O primeiro grande passo dado por Einstein, no estudo destas ideias, foi pensar que a força gravítica produzia uma aceleração em tudo igual à de um movimento acelerado (ou seja, a força que nos “prende” ao chão, é em tudo igual àquela que sentimos, por exemplo, quando carregamos no acelerador do carro e somos impelidos para trás). A isto se deu o nome de Princípio de Equivalência, que foi exprimido pelo próprio Einstein em 1915 do seguinte modo:

“Nós iremos portanto assumir a completa equivalência física entre um campo gravitacional e a correspondente aceleração de um sistema de referência. Esta hipótese estende o princípio da relatividade especial para sistemas de referência uniformemente acelerados.”

Uma implicação deste princípio é que, por exemplo, se consiga fazer a seguinte experiência: vamos supor que eu queria ir dar um passeio pelo espaço, mas, no entanto, queria permanecer com o meu peso inalterável. Sem o contributo de Einstein dizer-me-iam que era impossível, que o meu peso iria inevitavelmente diminuir à medida que me distanciava da Terra e voltaria ao valor “normal” assim que voltasse. Pois isso é falso, teoricamente é possível adequar a aceleração da nave espacial de modo a compensar a diminuição e aumento da aceleração gravítica – na descolagem ter-se-ia que aumentar a aceleração da nave, no regresso proceder-se-ia a uma desaceleração, o que de resto poderiam supor pela experiência do dia-a-dia (como antes referido): quando vão de carro e aceleram, sentem uma força aplicada sobre vós que vos “cola” às costas dos acentos do carro…

Pode parecer que esta descoberta é algo insignificante, mas foi a partir daqui que Einstein pôde progredir para a Relatividade Generalizada, isto porque o conceito de gravitação parecia um pouco misterioso, mas o mesmo já não se passava com o movimento acelerado que era algo bastante mais concreto para se estudar.

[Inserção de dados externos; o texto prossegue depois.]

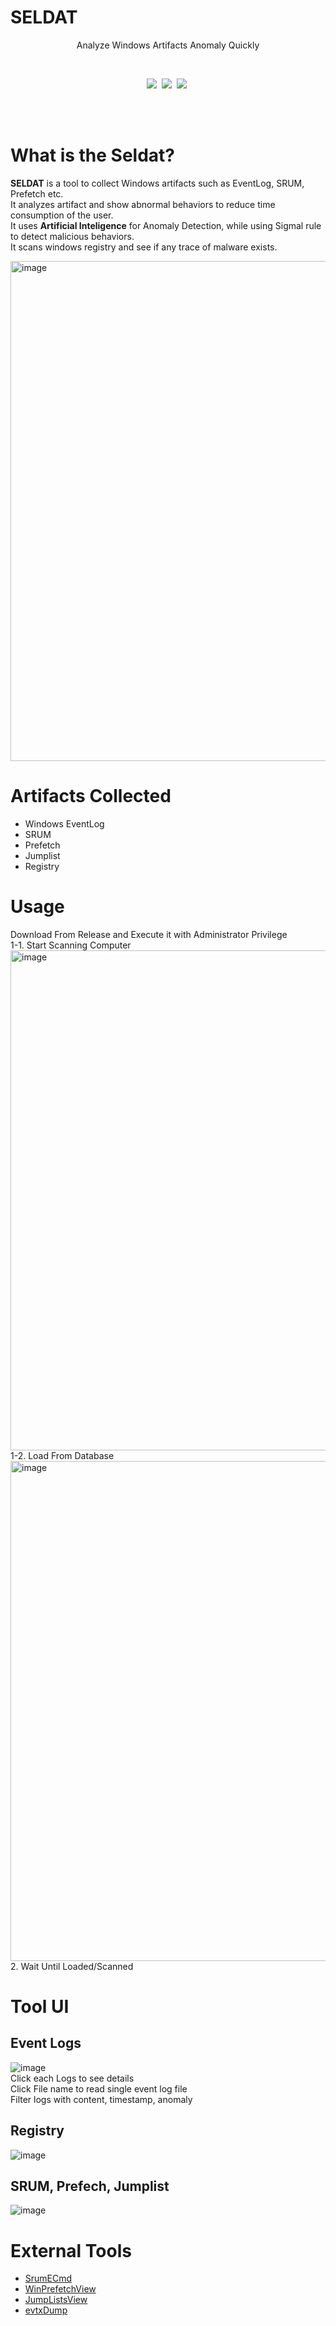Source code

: # SELDAT

<div>
<!--	<a href = "홈페이지url" target="_blank"> -->
	<p align = "center">
<!-- 	  <img src = "https://github.com/seslabSJU/tinyIoT/assets/136944859/5d107ae0-40f9-480e-8309-eba805223906" width = "40%" height = "50%"> -->
	</p></a>
</div>

<p align = "center"> Analyze Windows Artifacts Anomaly Quickly </p> <br>
<p align = "center"> <img src="https://img.shields.io/badge/windows-%230078D6.svg?&style=for-the-badge&logo=windows&logoColor=white" />&nbsp 
<img src="https://img.shields.io/badge/sqlite-%23003B57.svg?&style=for-the-badge&logo=sqlite&logoColor=white" />&nbsp
<img src="https://img.shields.io/badge/flutter-%2302569B.svg?&style=for-the-badge&logo=flutter&logoColor=white" />&nbsp
 </p>
<br><br>


# What is the Seldat?

<b>SELDAT</b> is a tool to collect Windows artifacts such as EventLog, SRUM, Prefetch etc.
<br />
It analyzes artifact and show abnormal behaviors to reduce time consumption of the user.
<br />
It uses <b>Artificial Inteligence</b> for Anomaly Detection, while using Sigmal rule to detect malicious behaviors.
<br />
It scans windows registry and see if any trace of malware exists.
<br>

<img width="800" alt="image" src="https://github.com/LAMXkE/Seldat/assets/39945981/243958bd-16b7-45ea-87c5-8d70d2763377">

# Artifacts Collected
- Windows EventLog
- SRUM
- Prefetch
- Jumplist
- Registry

# Usage

Download From Release and Execute it with Administrator Privilege
<br />
1-1. Start Scanning Computer
<img width="800" alt="image" src="https://github.com/LAMXkE/Seldat/assets/39945981/08441021-2527-4fba-942c-eca8fcbb4b6f">
<br />
1-2. Load From Database
<br />
<img width="800" alt="image" src="https://github.com/LAMXkE/Seldat/assets/39945981/129b7a60-8763-42c7-96de-2b021f20a26b">
<br />
2. Wait Until Loaded/Scanned
<br />

# Tool UI
## Event Logs
![image](https://github.com/LAMXkE/Seldat/assets/39945981/cd54423d-7e7d-4629-a2a0-5834ec693280)
<br />
Click each Logs to see details
<br />
Click File name to read single event log file
<br />
Filter logs with content, timestamp, anomaly
## Registry
![image](https://github.com/LAMXkE/Seldat/assets/39945981/ce1216b2-79f2-4830-b4d9-6f056c83e2a2)
## SRUM, Prefech, Jumplist
![image](https://github.com/LAMXkE/Seldat/assets/39945981/382c167a-0e5a-41a3-95c4-26cf5dafb825)


# External Tools

- <a href="https://github.com/EricZimmerman/Srum">SrumECmd</a>
- <a href="https://www.nirsoft.net/utils/win_prefetch_view.html">WinPrefetchView</a>
- <a href="https://www.nirsoft.net/utils/jump_lists_view.html">JumpListsView</a>
- <a href="https://github.com/omerbenamram/evtx">evtxDump</a>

Como sabem, um movimento acelerado caracteriza-se pela variação do vector velocidade (para quem não sabe o que é um vector, imaginem que é uma seta virtual que indica quão depressa um dado objecto se move, bem como a sua direção no espaço). Refiro vector, porque não tem que ser necessariamente a intensidade a variar (ou seja, o valor da velocidade), podendo ser apenas a sua direção. Neste contexto, temos o exemplo simples do movimento circular uniforme, em que uma partícula descreve uma trajetória circular a velocidade constante, mas visto que a trajetória é um círculo, o vector velocidade altera-se em direção a cada instante (a aceleração deste movimento é bem conhecida – é a razão entre a velocidade ao quadrado e o raio da trajetória circular descrita). Se supusermos que esta velocidade é suficientemente elevada para que se tenham em conta os efeitos relativísticos, como já sabem, haverá distorções nas distâncias, mas quais? Obviamente que são aquelas ao longo da trajetória da partícula, por outras palavras, se se medisse o perímetro a baixas e altas velocidades, os valores não iriam coincidir! Mas isto é apenas o que nos diz a Relatividade Restrita, no entanto, repare-se que fica uma questão no ar: e os raios? Como o raio é sempre perpendicular à trajetória, ou melhor, é sempre perpendicular à velocidade instantânea do movimento, não sofre os efeitos relativísticos, como tal o seu valor não é alterado. Surge então a questão: a relação conhecida há já milénios de que o perímetro sobre o diâmetro é igual a uma constante chamada pi, ou como é mais frequentemente conhecida a fórmula: P= 2πr, não é uma relação geral, visto que no caso estudado em cima o perímetro sofreu uma alteração, enquanto o raio permaneceu inalterável?!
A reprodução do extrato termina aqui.